When the picture is less clear, or when symptoms don’t respond to medication, more targeted testing comes into play. Ambulatory pH monitoring, where a small sensor tracks acid levels in your esophagus over 24 to 48 hours, is considered the gold standard for confirming abnormal acid exposure. A newer version of this test also measures non-acid reflux events, which is particularly useful for people whose symptoms persist despite medication or who have atypical symptoms like chronic cough. Endoscopy, where a camera is passed into the esophagus, lets doctors look directly at the tissue for signs of damage.

Certain warning signs push doctors toward earlier or more aggressive testing. These include difficulty swallowing, unexplained weight loss, gastrointestinal bleeding, anemia, or new-onset reflux symptoms in someone over 45.

Lifestyle Changes That Help

Weight loss is one of the most consistently effective interventions for GERD, particularly if you’re carrying extra weight around the midsection. Excess abdominal fat increases pressure on the stomach and pushes acid upward. Quitting smoking also helps, since tobacco weakens the lower esophageal sphincter.

For nighttime symptoms specifically, two strategies have strong support: elevating the head of your bed by about six inches (using a wedge or blocks under the bed frame, not just extra pillows) and avoiding meals within two to three hours of lying down. Both reduce the amount of time acid sits in your esophagus overnight.

Dietary triggers vary from person to person, but commonly reported culprits include coffee, alcohol, chocolate, peppermint, citrus, carbonated drinks, and spicy foods. Rather than eliminating everything at once, it’s more practical to notice which foods consistently provoke your symptoms and cut back on those. Eating smaller meals also reduces the volume of stomach contents available to reflux.

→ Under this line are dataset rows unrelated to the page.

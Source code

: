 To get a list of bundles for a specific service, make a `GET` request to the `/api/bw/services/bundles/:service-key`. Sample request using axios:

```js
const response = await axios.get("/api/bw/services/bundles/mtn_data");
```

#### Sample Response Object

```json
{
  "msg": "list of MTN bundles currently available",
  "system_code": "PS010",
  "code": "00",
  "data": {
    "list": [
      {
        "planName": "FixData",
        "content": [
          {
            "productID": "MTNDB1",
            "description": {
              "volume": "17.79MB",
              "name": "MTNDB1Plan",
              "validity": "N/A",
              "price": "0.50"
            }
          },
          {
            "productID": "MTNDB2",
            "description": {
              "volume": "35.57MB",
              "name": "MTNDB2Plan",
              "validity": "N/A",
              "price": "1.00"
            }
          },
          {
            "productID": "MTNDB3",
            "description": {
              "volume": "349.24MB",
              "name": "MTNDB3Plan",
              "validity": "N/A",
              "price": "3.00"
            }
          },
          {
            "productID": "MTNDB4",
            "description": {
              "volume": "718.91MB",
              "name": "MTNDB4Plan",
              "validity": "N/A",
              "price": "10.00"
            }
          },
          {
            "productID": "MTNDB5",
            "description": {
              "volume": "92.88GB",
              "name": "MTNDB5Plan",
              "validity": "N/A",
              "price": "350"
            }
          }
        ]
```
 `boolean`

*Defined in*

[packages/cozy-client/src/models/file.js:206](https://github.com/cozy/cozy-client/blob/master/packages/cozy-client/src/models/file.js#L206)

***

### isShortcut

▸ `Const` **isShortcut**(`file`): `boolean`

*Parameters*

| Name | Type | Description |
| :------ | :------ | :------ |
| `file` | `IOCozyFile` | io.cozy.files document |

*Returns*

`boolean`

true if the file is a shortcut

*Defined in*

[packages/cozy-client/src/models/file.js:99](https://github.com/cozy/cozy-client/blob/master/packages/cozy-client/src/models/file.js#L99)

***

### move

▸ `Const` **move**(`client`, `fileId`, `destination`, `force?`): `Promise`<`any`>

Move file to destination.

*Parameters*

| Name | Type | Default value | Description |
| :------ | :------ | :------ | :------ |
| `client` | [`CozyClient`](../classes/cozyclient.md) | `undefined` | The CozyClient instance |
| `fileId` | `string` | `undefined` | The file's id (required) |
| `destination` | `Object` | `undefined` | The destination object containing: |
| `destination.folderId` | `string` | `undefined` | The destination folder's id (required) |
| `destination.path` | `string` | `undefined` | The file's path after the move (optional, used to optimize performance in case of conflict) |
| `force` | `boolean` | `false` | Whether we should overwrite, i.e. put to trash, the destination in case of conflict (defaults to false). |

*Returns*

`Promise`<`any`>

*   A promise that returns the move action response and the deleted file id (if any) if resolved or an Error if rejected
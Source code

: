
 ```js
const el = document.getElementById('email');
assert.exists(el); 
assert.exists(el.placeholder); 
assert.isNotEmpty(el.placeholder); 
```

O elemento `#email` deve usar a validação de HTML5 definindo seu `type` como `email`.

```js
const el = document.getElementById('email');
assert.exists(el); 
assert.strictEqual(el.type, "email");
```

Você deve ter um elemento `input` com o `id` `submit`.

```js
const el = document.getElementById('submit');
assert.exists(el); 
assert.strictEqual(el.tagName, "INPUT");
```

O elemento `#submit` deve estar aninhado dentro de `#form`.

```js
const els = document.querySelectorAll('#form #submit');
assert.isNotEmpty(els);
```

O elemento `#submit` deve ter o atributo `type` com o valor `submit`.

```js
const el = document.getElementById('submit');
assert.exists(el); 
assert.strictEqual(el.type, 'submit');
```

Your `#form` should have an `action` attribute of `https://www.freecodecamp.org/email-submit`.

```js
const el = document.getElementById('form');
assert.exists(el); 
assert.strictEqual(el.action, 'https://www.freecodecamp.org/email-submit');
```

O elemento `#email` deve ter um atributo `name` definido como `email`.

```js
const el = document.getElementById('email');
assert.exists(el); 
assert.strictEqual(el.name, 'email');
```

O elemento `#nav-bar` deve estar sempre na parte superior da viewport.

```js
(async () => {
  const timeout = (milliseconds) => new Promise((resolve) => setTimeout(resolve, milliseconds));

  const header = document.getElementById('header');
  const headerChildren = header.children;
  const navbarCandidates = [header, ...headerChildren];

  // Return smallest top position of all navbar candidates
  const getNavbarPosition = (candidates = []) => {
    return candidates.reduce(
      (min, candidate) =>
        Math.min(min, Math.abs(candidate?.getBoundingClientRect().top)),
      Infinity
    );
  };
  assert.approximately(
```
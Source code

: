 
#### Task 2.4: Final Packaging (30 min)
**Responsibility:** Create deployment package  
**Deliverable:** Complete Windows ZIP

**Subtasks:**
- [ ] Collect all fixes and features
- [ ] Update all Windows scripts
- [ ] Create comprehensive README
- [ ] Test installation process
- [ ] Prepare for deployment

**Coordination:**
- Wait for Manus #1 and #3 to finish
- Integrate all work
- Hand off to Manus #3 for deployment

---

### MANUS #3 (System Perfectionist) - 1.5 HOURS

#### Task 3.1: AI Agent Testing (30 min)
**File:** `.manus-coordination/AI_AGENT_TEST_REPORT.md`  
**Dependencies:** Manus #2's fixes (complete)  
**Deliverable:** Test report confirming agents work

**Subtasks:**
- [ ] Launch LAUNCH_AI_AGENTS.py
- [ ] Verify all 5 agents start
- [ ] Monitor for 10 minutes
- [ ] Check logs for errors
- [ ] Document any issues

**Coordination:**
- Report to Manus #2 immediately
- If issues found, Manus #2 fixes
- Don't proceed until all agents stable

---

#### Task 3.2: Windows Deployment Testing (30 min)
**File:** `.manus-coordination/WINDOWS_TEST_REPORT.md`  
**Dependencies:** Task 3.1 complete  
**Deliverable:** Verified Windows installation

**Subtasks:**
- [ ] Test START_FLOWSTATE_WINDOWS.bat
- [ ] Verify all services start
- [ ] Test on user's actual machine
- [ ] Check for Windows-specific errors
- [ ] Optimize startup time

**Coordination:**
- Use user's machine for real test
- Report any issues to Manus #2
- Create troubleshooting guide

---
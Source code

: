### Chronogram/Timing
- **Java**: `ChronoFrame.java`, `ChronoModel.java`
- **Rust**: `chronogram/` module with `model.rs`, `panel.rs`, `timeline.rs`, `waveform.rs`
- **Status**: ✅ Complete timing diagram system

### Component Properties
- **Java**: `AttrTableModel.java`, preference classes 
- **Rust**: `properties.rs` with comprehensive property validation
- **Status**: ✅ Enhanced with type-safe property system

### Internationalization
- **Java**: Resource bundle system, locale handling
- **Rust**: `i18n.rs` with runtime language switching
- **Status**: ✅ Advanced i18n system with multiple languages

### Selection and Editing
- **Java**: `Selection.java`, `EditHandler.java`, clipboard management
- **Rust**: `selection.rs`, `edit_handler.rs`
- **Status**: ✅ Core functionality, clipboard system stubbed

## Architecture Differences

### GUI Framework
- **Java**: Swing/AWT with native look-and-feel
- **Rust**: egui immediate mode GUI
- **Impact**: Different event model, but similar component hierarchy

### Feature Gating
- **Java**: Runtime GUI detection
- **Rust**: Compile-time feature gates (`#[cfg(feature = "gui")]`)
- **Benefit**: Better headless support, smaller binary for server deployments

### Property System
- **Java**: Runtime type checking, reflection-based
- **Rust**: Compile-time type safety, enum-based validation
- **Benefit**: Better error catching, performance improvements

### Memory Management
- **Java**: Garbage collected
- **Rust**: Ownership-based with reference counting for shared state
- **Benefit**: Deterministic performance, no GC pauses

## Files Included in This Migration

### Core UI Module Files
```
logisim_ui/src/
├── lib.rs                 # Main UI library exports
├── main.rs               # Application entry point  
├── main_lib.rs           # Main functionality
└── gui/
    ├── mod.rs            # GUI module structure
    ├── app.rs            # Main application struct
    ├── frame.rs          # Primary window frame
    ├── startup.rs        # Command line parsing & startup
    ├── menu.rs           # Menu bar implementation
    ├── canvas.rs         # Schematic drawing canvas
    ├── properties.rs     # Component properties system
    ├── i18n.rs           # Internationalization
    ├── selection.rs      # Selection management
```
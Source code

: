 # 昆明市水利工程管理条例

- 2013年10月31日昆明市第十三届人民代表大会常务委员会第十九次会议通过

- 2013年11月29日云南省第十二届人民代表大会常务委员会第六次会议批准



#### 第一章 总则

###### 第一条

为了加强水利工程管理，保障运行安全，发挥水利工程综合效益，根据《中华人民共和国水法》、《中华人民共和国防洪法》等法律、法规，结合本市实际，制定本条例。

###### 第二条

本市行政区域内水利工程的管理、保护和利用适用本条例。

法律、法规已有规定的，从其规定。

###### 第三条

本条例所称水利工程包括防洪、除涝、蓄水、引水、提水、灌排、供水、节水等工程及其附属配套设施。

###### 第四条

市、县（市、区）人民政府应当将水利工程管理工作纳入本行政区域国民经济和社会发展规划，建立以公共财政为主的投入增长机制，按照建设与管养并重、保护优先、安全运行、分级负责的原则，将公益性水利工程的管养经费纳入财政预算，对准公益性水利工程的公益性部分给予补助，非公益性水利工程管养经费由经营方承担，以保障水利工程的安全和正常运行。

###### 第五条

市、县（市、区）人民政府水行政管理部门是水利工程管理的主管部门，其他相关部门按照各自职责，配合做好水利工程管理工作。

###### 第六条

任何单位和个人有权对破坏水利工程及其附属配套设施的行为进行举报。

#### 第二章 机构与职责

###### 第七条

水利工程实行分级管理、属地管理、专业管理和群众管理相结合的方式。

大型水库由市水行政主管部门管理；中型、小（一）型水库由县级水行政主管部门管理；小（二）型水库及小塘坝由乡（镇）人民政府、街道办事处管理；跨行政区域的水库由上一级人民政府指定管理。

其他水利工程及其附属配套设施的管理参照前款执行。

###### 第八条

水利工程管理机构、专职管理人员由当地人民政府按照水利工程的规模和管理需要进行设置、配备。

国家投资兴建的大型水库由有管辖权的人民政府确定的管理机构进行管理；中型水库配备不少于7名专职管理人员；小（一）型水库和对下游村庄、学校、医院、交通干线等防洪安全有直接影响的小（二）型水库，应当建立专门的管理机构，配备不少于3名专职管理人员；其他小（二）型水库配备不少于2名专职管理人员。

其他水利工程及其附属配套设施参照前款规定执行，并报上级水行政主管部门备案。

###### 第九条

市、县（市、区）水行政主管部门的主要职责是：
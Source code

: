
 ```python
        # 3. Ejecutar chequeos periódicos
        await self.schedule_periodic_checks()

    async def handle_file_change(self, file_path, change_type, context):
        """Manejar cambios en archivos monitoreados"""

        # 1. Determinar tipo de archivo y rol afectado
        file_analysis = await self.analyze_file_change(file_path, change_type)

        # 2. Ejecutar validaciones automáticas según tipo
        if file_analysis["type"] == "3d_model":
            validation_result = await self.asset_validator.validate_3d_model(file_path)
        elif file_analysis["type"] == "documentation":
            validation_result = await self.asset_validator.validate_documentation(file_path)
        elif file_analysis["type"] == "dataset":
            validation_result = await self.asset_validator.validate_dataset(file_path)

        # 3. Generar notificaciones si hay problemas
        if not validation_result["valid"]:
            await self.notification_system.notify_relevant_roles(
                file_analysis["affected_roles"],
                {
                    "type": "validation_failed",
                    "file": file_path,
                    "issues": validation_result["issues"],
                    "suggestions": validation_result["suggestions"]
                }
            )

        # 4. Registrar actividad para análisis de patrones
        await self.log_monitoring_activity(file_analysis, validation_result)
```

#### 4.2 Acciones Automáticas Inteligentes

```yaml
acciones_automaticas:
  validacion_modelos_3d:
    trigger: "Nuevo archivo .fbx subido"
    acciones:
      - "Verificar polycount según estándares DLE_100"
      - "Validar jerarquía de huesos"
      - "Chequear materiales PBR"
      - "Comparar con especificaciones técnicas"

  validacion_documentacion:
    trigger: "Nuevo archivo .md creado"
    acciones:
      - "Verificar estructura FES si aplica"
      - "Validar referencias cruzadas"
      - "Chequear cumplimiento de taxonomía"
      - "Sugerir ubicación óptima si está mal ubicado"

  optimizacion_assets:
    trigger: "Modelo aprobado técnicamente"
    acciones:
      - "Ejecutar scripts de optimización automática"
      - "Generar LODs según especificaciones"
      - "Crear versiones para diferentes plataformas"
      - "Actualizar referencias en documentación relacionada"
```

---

Medical Treatment for GERD

When lifestyle changes aren’t enough on their own, medications that reduce stomach acid are the main line of treatment. Over-the-counter antacids neutralize acid that’s already there, providing quick but short-lived relief. A step up from antacids are medications that reduce acid production: H2 blockers work for mild to moderate symptoms, while proton pump inhibitors (PPIs) are more potent and are the standard treatment for confirmed GERD. PPIs are typically taken daily for a set period, and many people eventually step down to the lowest effective dose or use them only as needed.

For people whose GERD doesn’t respond to medication, or who prefer not to take long-term drugs, surgical options exist. The most common procedure reinforces the weakened sphincter by wrapping the top of the stomach around the lower esophagus. Recovery typically takes a few weeks, and most people see a significant reduction in symptoms afterward.